# Arlington Bottling Co. Anyone Seen This Before?



## findingoodies (Oct 22, 2004)

Hi, Everyone Glad I found a place to ask questions! Ok here it goes well I have bottle that says the following: 10in. Arlingtion Bottling Co. Washington, D.C. Pink Of Perfection, It has a lil spider in the middle of something like that with 8 legs. Says 1 Pint on the back. I will try to get a picture of it after I have hand cleaned and made something small enough to get in the bottle. Anyone use a Tooth brush? Just wondering. Dish soap. 
 Thanks, Ed


----------



## findingoodies (Oct 22, 2004)

Ok here is a ok shot of it, I read about trying to take photos of bottles, Great Info Help OUT Alot! The Bottle is Aqua color, Very nice I would say. A little nick or slice.  I took 2 shots of it.


----------



## findingoodies (Oct 22, 2004)

Here is another picture of the bottle, I want info not a price. I have another bottles to I will be posting. Looks like I need to buy a book, I went to a friends house and they me I should contact this website. Nothing on the bottom.

 Cheers, Ed


----------



## Dirranbandi (Oct 22, 2004)

G'day findingoodies

 A quick search on Google turned up the following information: 

 General information on Arlington Bottling Company - located at 1021 27th St NW Washington DC, there seems to have been several different owners/manufacturers over time; the site lists these individuals as well as known bottles http://users.erols.com/chosi/bottles/local_bottles.htm 

 This website lists embossed Soda Waters (which is your type of bottle) from Florida, Claifornia, Washington: http://www.gono.com/museum2003/embossed%20bottles/embossedbottlesca-fl.htm

 Both of these sites refer to an "anchor" embossing on Arlington Bottling Company bottles.

 There is also a Washington Bottle Club (Potomac Bottle Collectors) who may be able to assist with your bottle; they have also produced a reference book on Washington bottles - their website is http://members.aol.com/Potomacbtl/bottle2.htm 

 Hope this info is of some assistance, perhaps there are some Washington collectors who can provide more specific details.

 Cheers,

 Dirranbandi


----------



## Pontiled (Oct 22, 2004)

Beat to the punch!

 Your bottle is from the Washington, D.C. area.

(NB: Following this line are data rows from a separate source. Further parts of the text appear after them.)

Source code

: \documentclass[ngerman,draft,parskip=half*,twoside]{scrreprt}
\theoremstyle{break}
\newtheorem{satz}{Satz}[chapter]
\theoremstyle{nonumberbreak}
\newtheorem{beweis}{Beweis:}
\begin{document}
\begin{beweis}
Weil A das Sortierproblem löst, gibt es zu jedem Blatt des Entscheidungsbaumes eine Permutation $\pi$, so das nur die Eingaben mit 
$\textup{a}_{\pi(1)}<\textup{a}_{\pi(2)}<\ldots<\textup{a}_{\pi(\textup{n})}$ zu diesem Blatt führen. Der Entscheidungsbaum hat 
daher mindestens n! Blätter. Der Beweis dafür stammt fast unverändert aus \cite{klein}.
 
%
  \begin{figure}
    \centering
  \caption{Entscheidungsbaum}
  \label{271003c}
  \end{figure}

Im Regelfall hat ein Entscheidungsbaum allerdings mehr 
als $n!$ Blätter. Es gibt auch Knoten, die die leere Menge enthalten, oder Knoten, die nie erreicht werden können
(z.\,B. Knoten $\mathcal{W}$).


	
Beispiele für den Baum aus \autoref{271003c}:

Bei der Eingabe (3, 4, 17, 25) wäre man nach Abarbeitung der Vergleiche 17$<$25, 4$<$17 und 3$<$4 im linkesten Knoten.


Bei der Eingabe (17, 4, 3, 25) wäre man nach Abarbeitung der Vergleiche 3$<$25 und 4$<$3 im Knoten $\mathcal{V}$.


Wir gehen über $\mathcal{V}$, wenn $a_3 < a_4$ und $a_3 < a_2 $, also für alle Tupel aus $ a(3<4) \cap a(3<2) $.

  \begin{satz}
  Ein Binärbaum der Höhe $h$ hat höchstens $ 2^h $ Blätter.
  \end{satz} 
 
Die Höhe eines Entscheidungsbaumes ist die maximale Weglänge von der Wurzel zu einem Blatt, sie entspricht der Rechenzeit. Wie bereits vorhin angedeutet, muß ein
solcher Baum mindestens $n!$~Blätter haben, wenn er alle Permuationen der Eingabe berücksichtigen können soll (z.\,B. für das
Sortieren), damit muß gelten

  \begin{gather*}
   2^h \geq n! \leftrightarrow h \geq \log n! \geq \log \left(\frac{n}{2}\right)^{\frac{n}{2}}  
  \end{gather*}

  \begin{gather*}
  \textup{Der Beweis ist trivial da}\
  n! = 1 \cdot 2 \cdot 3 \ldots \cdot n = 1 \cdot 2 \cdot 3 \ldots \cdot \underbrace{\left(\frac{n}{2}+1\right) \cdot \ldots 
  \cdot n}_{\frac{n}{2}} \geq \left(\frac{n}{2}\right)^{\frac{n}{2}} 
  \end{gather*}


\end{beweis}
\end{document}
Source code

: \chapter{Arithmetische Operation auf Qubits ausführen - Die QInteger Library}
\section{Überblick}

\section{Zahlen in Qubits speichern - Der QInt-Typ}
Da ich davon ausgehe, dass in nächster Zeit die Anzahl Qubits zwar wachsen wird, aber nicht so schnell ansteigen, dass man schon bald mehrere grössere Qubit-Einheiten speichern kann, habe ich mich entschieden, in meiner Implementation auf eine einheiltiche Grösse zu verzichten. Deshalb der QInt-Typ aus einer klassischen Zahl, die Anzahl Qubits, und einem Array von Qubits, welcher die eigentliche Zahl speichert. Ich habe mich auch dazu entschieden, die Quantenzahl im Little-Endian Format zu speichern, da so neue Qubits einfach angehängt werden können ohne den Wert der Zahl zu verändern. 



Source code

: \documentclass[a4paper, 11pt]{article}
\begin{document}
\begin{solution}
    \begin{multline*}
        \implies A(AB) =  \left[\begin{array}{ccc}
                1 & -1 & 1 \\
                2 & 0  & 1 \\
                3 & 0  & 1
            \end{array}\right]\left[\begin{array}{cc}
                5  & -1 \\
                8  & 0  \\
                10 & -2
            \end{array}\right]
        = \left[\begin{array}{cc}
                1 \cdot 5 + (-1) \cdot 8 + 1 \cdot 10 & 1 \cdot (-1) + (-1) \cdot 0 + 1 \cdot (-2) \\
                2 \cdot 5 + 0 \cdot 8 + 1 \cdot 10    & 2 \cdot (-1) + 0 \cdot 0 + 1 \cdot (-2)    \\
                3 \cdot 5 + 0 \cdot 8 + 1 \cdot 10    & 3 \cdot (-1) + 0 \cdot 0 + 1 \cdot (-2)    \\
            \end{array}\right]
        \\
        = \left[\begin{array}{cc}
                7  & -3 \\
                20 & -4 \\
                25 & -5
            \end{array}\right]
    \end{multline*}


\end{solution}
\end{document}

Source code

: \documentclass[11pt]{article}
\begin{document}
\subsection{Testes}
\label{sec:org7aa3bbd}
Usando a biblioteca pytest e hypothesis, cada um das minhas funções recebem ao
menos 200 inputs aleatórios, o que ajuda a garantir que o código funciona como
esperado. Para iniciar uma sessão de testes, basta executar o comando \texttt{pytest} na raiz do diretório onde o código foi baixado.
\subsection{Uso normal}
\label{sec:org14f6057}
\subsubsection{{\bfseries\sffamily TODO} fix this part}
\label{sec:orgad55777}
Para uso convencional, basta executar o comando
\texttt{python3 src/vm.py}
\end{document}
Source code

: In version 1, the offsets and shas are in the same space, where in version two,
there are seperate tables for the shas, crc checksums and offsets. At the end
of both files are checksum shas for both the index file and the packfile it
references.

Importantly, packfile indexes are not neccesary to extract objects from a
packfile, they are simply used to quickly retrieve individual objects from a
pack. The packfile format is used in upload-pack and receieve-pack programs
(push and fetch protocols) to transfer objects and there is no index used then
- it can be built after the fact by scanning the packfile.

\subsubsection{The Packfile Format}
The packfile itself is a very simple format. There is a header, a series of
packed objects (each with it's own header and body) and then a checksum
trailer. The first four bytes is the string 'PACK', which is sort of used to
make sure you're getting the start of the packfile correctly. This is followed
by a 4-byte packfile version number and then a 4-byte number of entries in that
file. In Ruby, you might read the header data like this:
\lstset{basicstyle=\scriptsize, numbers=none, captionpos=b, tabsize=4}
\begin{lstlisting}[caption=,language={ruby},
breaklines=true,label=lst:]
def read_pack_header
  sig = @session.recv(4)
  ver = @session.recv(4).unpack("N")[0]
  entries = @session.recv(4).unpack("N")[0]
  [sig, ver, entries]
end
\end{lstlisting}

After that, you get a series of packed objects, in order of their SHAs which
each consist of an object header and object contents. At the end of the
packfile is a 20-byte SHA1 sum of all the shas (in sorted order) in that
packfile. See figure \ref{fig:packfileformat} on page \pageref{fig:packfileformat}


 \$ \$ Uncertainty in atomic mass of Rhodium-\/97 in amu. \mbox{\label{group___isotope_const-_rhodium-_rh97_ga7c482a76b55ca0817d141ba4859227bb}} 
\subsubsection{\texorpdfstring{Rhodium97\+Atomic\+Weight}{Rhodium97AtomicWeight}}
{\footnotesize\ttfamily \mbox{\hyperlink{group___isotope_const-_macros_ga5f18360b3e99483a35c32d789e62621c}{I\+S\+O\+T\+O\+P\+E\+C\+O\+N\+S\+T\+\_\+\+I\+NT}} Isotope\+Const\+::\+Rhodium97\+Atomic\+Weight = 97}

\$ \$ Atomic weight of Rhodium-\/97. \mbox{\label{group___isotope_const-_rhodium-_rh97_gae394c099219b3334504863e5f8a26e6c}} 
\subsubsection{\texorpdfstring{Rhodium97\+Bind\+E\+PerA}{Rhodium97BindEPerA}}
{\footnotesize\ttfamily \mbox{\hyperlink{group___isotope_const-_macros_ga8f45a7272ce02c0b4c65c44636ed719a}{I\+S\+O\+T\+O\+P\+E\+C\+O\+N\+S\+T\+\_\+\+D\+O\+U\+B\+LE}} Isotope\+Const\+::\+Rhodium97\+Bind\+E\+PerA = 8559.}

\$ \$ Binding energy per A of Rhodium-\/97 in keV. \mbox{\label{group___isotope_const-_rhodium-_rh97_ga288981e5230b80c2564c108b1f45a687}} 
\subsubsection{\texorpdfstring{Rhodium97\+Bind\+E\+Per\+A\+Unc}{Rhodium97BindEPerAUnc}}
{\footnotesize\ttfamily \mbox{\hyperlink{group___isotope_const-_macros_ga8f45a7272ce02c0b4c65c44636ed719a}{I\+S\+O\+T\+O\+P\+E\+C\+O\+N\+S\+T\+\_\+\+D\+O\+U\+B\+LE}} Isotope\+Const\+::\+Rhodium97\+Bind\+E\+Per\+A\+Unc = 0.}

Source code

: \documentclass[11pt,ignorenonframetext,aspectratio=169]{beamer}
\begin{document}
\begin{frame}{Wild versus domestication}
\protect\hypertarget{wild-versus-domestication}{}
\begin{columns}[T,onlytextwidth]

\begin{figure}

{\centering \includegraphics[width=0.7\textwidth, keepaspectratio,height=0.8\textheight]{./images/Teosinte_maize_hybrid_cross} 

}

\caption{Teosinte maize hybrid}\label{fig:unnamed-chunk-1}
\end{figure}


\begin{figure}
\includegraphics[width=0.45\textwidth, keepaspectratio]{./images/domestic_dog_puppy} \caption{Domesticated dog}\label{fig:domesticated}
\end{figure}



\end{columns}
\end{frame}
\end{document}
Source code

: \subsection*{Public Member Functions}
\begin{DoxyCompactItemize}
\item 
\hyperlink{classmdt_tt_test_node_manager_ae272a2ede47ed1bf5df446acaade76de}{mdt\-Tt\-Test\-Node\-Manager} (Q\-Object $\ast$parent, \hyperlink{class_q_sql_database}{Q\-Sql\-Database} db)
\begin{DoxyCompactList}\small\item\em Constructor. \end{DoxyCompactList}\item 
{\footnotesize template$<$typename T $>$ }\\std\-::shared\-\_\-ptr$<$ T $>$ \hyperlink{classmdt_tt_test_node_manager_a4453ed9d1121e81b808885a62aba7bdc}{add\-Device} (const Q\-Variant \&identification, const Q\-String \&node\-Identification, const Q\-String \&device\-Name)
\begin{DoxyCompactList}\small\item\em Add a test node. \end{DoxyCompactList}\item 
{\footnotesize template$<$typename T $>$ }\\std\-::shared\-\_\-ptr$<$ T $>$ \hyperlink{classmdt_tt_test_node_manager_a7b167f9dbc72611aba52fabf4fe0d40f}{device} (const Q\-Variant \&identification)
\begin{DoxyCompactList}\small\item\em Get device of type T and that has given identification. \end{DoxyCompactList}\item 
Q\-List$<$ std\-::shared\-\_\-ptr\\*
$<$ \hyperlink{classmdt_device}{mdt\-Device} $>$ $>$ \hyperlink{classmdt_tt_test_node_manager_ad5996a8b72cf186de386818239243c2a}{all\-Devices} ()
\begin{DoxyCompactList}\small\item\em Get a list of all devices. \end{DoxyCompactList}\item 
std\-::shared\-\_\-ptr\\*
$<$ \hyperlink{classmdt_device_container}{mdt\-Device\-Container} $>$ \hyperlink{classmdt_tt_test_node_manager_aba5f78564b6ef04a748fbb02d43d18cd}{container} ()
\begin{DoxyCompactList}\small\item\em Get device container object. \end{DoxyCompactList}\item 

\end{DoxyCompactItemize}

The fellows from the Potomac Bottle Collectors can help you out. I have dug a large number of these at Andrews A.F.B. that had the "dumping" from another site brought onto the base. Also dug quite a few in Falls Church and Arlington when I lived there.

 Good luck,


----------



## findingoodies (Oct 22, 2004)

I would like to thank you both. Cheers, Ed


----------



## BladeII (Oct 24, 2004)

I just found an amber bottle from there today. from the 20's I think. Not as neat as yours with the spider, but still it was a good find for today.


----------